В пятнадцатом туре я встречался с Володей. Мой тренер неудачно выступал в турнире и не имел никаких шансов не только на велосипед, но даже на то, чтобы выбраться из второй десятки участников. Тем более восхитил зрителей его дьявольский наскок на мою позицию. Что творили в его руках белые фигуры! В суматохе борьбы я урвал секунду времени, чтобы взглянуть на своего друга Глаза его горели, на щеках появился лихорадочный румянец. Его мозг был так напряжен, будто шло дело о жизни н смерти. Наступление его фигур было неистовым. Что я мог поделать против неудержимой атаки Володи? Скоро судьи вписали совершенно ненужную единицу в графу моего друга и первый горький нуль в графу моих результатов.

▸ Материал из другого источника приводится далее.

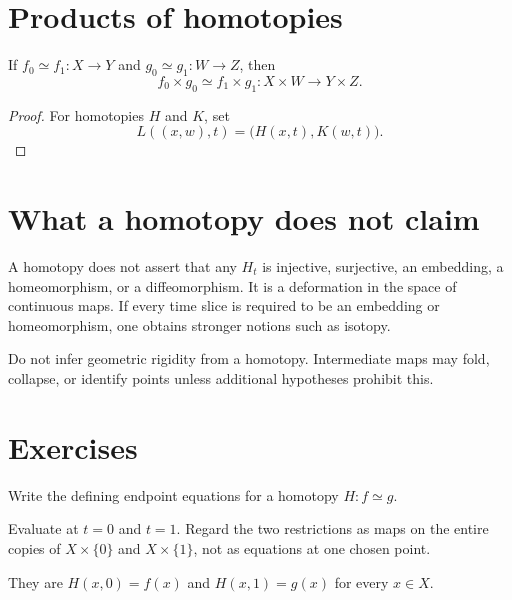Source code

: \section{Products of homotopies}

\begin{proposition}
\label{prop:viii01-product}
If \(f_0\simeq f_1:X\to Y\) and \(g_0\simeq g_1:W\to Z\), then
\[
f_0\times g_0\simeq f_1\times g_1:X\times W\to Y\times Z.
\]
\end{proposition}

\begin{proof}
For homotopies \(H\) and \(K\), set
\[
L((x,w),t)=\bigl(H(x,t),K(w,t)\bigr).
\]
\end{proof}

\section{What a homotopy does not claim}

A homotopy does not assert that any \(H_t\) is injective, surjective, an
embedding, a homeomorphism, or a diffeomorphism.  It is a deformation in the
space of continuous maps.  If every time slice is required to be an embedding
or homeomorphism, one obtains stronger notions such as isotopy.

\begin{warning}
\label{warn:viii01-isotopy}
Do not infer geometric rigidity from a homotopy.  Intermediate maps may fold,
collapse, or identify points unless additional hypotheses prohibit this.
\end{warning}

\section{Exercises}

\begin{exercise}\label{exr:viii01-01}
Write the defining endpoint equations for a homotopy \(H:f\simeq g\).
\end{exercise}
\begin{hint}Evaluate at \(t=0\) and \(t=1\).
Regard the two restrictions as maps on the entire copies of \(X\times\{0\}\) and \(X\times\{1\}\), not as equations at one chosen point.
\end{hint}
\begin{solution}
They are \(H(x,0)=f(x)\) and \(H(x,1)=g(x)\) for every \(x\in X\).
\end{solution}

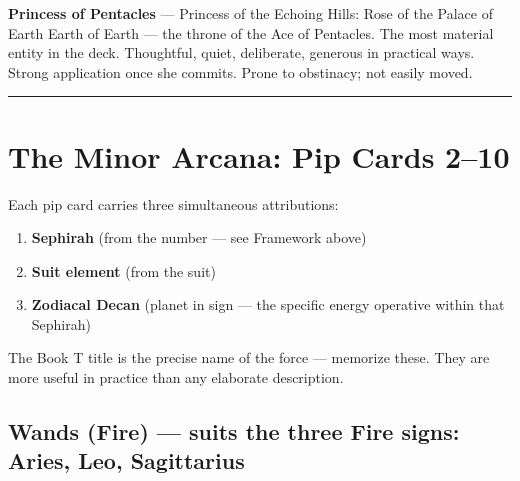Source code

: \textbf{Princess of Pentacles} --- Princess of the Echoing Hills: Rose of the Palace of Earth Earth of Earth --- the throne of the Ace of Pentacles. The most material entity in the deck. Thoughtful, quiet, deliberate, generous in practical ways. Strong application once she commits. Prone to obstinacy; not easily moved.

\begin{center}\rule{0.5\linewidth}{0.5pt}\end{center}

\section{The Minor Arcana: Pip Cards 2--10}\label{the-minor-arcana-pip-cards-210}

Each pip card carries three simultaneous attributions:

\begin{enumerate}
\def\labelenumi{\arabic{enumi}.}
\tightlist
\item
  \textbf{Sephirah} (from the number --- see Framework above)
\item
  \textbf{Suit element} (from the suit)
\item
  \textbf{Zodiacal Decan} (planet in sign --- the specific energy operative within that Sephirah)
\end{enumerate}

The Book T title is the precise name of the force --- memorize these. They are more useful in practice than any elaborate description.

\subsection{Wands (Fire) --- suits the three Fire signs: Aries, Leo, Sagittarius}\label{wands-fire--suits-the-three-fire-signs-aries-leo-sagittarius}

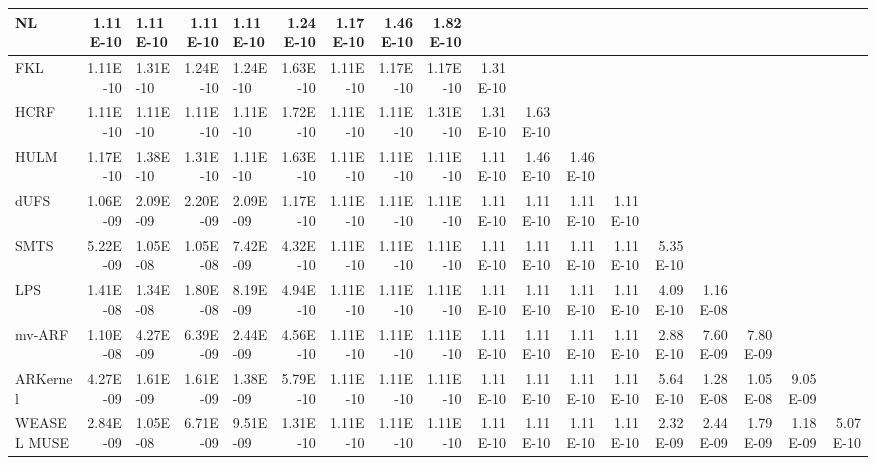 \documentclass[preprint,12pt,3p]{elsarticle}
\begin{document}
\begin{table*}[htpb]
\begin{adjustbox}{width=1 \textwidth, totalheight = 2.3in}
\begin{tabularx}{1.8 \textwidth}{|q|r|q|r|q|r|r|r|r|r|r|r|r|r|r|r|r|r|}
    \hline
    NL    & 1.11E-10 & 1.11E-10 & 1.11E-10 & 1.11E-10 & 1.24E-10 & 1.17E-10 & 1.46E-10 & 1.82E-10 &       &       &       &       &       &       &       &       &  \\
    \hline
    FKL   & 1.11E-10 & 1.31E-10 & 1.24E-10 & 1.24E-10 & 1.63E-10 & 1.11E-10 & 1.17E-10 & 1.17E-10 & 1.31E-10 &       &       &       &       &       &       &       &  \\
    \hline
    HCRF  & 1.11E-10 & 1.11E-10 & 1.11E-10 & 1.11E-10 & 1.72E-10 & 1.11E-10 & 1.11E-10 & 1.31E-10 & 1.31E-10 & 1.63E-10 &       &       &       &       &       &       &  \\
    \hline
    HULM  & 1.17E-10 & 1.38E-10 & 1.31E-10 & 1.11E-10 & 1.63E-10 & 1.11E-10 & 1.11E-10 & 1.11E-10 & 1.11E-10 & 1.46E-10 & 1.46E-10 &       &       &       &       &       &  \\
    \hline
    dUFS  & 1.06E-09 & 2.09E-09 & 2.20E-09 & 2.09E-09 & 1.17E-10 & 1.11E-10 & 1.11E-10 & 1.11E-10 & 1.11E-10 & 1.11E-10 & 1.11E-10 & 1.11E-10 &       &       &       &       &  \\
    \hline
    SMTS  & 5.22E-09 & 1.05E-08 & 1.05E-08 & 7.42E-09 & 4.32E-10 & 1.11E-10 & 1.11E-10 & 1.11E-10 & 1.11E-10 & 1.11E-10 & 1.11E-10 & 1.11E-10 & 5.35E-10 &       &       &       &  \\
    \hline
    LPS   & 1.41E-08 & 1.34E-08 & 1.80E-08 & 8.19E-09 & 4.94E-10 & 1.11E-10 & 1.11E-10 & 1.11E-10 & 1.11E-10 & 1.11E-10 & 1.11E-10 & 1.11E-10 & 4.09E-10 & 1.16E-08 &       &       &  \\
    \hline
    mv-ARF & 1.10E-08 & 4.27E-09 & 6.39E-09 & 2.44E-09 & 4.56E-10 & 1.11E-10 & 1.11E-10 & 1.11E-10 & 1.11E-10 & 1.11E-10 & 1.11E-10 & 1.11E-10 & 2.88E-10 & 7.60E-09 & 7.80E-09 &       &  \\
    \hline
    ARKernel & 4.27E-09 & 1.61E-09 & 1.61E-09 & 1.38E-09 & 5.79E-10 & 1.11E-10 & 1.11E-10 & 1.11E-10 & 1.11E-10 & 1.11E-10 & 1.11E-10 & 1.11E-10 & 5.64E-10 & 1.28E-08 & 1.05E-08 & 9.05E-09 &  \\
    \hline
    WEASEL MUSE & 2.84E-09 & 1.05E-08 & 6.71E-09 & 9.51E-09 & 1.31E-10 & 1.11E-10 & 1.11E-10 & 1.11E-10 & 1.11E-10 & 1.11E-10 & 1.11E-10 & 1.11E-10 & 2.32E-09 & 2.44E-09 & 1.79E-09 & 1.18E-09 & 5.07E-10 \\
    \hline


\end{tabularx}
\end{adjustbox}

\end{table*} 
\end{document}
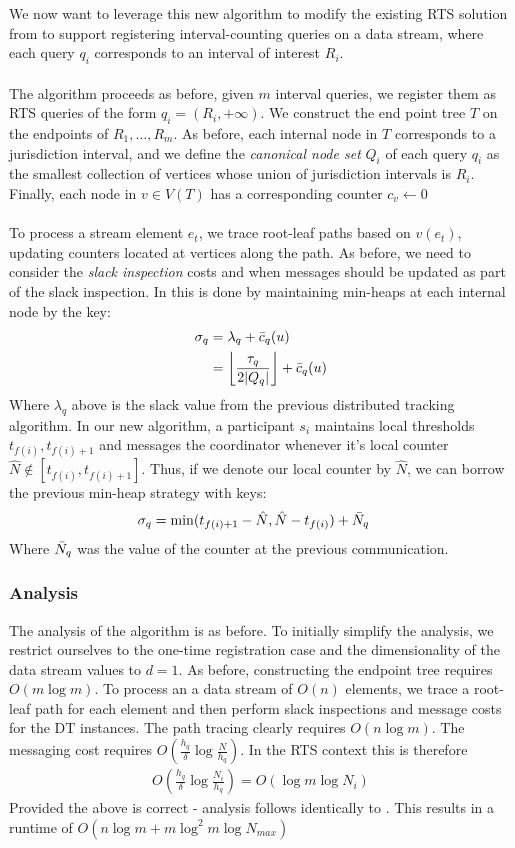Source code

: \documentclass{article}
\begin{document}
We now want to leverage this new algorithm to modify the existing RTS solution from \cite{Gan2016} to support registering interval-counting queries on a data stream, where each query $q_i$ corresponds to an interval of interest $R_i$.\\
\\
The algorithm proceeds as before, given $m$ interval queries, we register them as RTS queries of the form $q_i = (R_i, +\infty)$. We construct the end point tree $T$ on the endpoints of $R_1,\dots,R_m$. As before, each internal node in $T$ corresponds to a jurisdiction interval, and we define the \textit{canonical node set} $Q_i$ of each query $q_i$ as the smallest collection of vertices whose union of jurisdiction intervals is $R_i$. Finally, each node in $v\in V(T)$ has a corresponding counter $c_v \leftarrow 0$\\
\\
To process a stream element $e_t$, we trace root-leaf paths based on $v(e_t)$, updating counters located at vertices along the path. As before, we need to consider the \textit{slack inspection} costs and when messages should be updated as part of the slack inspection. In \cite{Gan2016} this is done by maintaining min-heaps at each internal node by the key:
\begin{align*}
    \sigma_q &= \lambda_q + \Bar{c}_q(u) \\
              &= \left\lfloor \frac{\tau_q}{2|Q_q|}\right\rfloor + \Bar{c}_{q}(u)
\end{align*}
Where $\lambda_q$ above is the slack value from the previous distributed tracking algorithm. In our new algorithm, a participant $s_i$ maintains local thresholds $t_{f(i)}, t_{f(i)+1}$ and messages the coordinator whenever it's local counter $\hat{N}\notin [t_{f(i)}, t_{f(i)+1}]$. Thus, if we denote our local counter by $\hat{N}$, we can borrow the previous min-heap strategy with keys: 
\begin{align*}
    \sigma_q &= \min(t_{f(i)+1}-\hat{N}, \hat{N}-t_{f(i)}) + \Bar{N}_q 
\end{align*}
Where $\Bar{N}_q$ was the value of the counter at the previous communication.


\subsubsection*{Analysis}
The analysis of the algorithm is as before. To initially simplify the analysis, we restrict ourselves to the one-time registration case and the dimensionality of the data stream values to $d=1$. As before, constructing the endpoint tree requires $O(m\log m)$. To process an a data stream of $O(n)$ elements, we trace a root-leaf path for each element and then perform slack inspections and message costs for the DT instances. The path tracing clearly requires $O(n\log m)$. The messaging cost requires $O(\frac{h_q}{\delta}\log \frac{N}{h_q})$. In the RTS context this is therefore 
\begin{align}
    O\left(\frac{h_q}{\delta}\log \frac{N_i}{h_q}\right) = O(\log m \log N_{i})
\end{align}
Provided the above is correct - analysis follows identically to \cite{Gan2016}. This results in a runtime of $O(n\log m + m\log^2 m\log N_{max})$
\end{document}
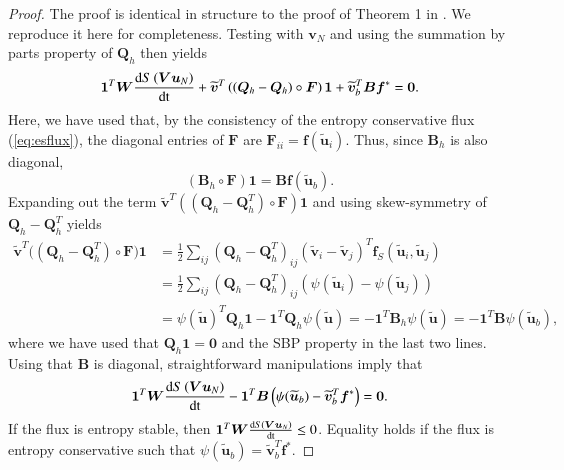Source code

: \documentclass[preprint,10pt]{elsarticle}
\theoremstyle{definition}
\theoremstyle{lemma}
\theoremstyle{theorem}
\theoremstyle{assumption}
\renewcommand{\tilde}{\widetilde}
\newcommand{\td}[2]{\frac{{\rm d}#1}{{\rm d}{\rm #2}}}
\newcommand{\LRp}[1]{\left( #1 \right)}
\newcommand{\note}[1]{{\color{blue}{#1}}}
\begin{document}
\begin{proof}
The proof is identical in structure to the proof of Theorem 1 in \cite{chan2017discretely}.  We reproduce it here for completeness.
Testing with $\bm{v}_N$ and using the summation by parts property of $\bm{Q}_h$ then yields 
\begin{align*}
\bm{1}^T\bm{W}\td{S\LRp{\bm{V}\bm{u}_N}}{t}  + \tilde{\bm{v}}^T\LRp{\LRp{\bm{Q}_h-\bm{Q}_h} \circ \bm{F}}\bm{1} + \tilde{\bm{v}}_b^T\bm{B}\bm{f}^*  = \bm{0}.
\end{align*}
Here, we have used that, by the consistency of the entropy conservative flux (\ref{eq:esflux}), the diagonal entries of $\bm{F}$ are $\bm{F}_{ii} = \bm{f}\LRp{\tilde{\bm{u}}_i}$.  Thus, since $\bm{B}_h$ is also diagonal,
\[
\LRp{\bm{B}_h\circ\bm{F}}\bm{1} = \bm{B} \bm{f}(\tilde{\bm{u}}_b).
\]
Expanding out the term $\tilde{\bm{v}}^T\LRp{\LRp{\bm{Q}_h-\bm{Q}_h^T} \circ \bm{F}}\bm{1}$ and using skew-symmetry of $\bm{Q}_h-\bm{Q}_h^T$ yields
\begin{align*}
\tilde{\bm{v}}^T\big({\LRp{\bm{Q}_h-\bm{Q}_h^T}} \circ \bm{F}\big)\bm{1} &= 
\frac{1}{2}\sum_{ij} \LRp{\bm{Q}_h-\bm{Q}_h^T}_{ij} \LRp{\tilde{\bm{v}}_i-\tilde{\bm{v}}_j}^T\bm{f}_S\LRp{\tilde{\bm{u}}_i,\tilde{\bm{u}}_j}\\
&= \frac{1}{2}\sum_{ij} \LRp{\bm{Q}_h-\bm{Q}_h^T}_{ij} \LRp{\psi(\tilde{\bm{u}}_i)-\psi(\tilde{\bm{u}}_j)}\\
&= {\psi(\tilde{\bm{u}})^T\bm{Q}_h\bm{1} - \bm{1}^T\bm{Q}_h\psi(\tilde{\bm{u}})} = -\bm{1}^T\bm{B}_h\psi(\tilde{\bm{u}}) = -\bm{1}^T\bm{B}\psi(\tilde{\bm{u}}_b),
\end{align*}
where we have used that $\bm{Q}_h\bm{1} = \bm{0}$ and the SBP property in the last two lines.  Using that $\bm{B}$ is diagonal, straightforward manipulations imply that
\[
\bm{1}^T\bm{W}\td{S\LRp{\bm{V}\bm{u}_N}}{t}  - \bm{1}^T\bm{B}\LRp{\psi(\tilde{\bm{u}}_b)-\tilde{\bm{v}}_b^T\bm{f}^*}  = \bm{0}.
\]
If the flux is entropy stable, then $\bm{1}^T\bm{W}\td{S\LRp{\bm{V}\bm{u}_N}}{t} \leq 0$.  Equality holds if the flux is entropy conservative such that $\psi(\tilde{\bm{u}}_b)=\tilde{\bm{v}}_b^T\bm{f}^*$.
\end{proof}

\end{document}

Нужно ли говорить, что из парка культуры мы возвращались пешком, а на велосипеде уехал Василий Смыслов. Молча шагали мы с моим насупившимся другом по аллеям парка, как вдруг он прервал молчание и сказал не то извиняющимся, не то осуждающим тоном
— Не хотел я у тебя выигрывать... Понимаешь, не хотел!
Это означало: рука Володи сама автоматически нанесла удар, отнявший у нас желанный велосипед.
За годы совместной работы мне приходилось играть во многих самых ответственных состязаниях. Володя помогал мне как при подготовке к турнирам, так н в перерывах между партиями.
— Что я к тебе, нанялся, что ли? — ворчал он поздно вечером после тура, когда я просил его посмотреть отложенную позицию, доигрывать которую предстояло на следующий день.
Рано утром Володя появлялся в моем номере гостиницы хмурый и насупившийся и показывал варианты, нахождение которых требовало многих часов работы.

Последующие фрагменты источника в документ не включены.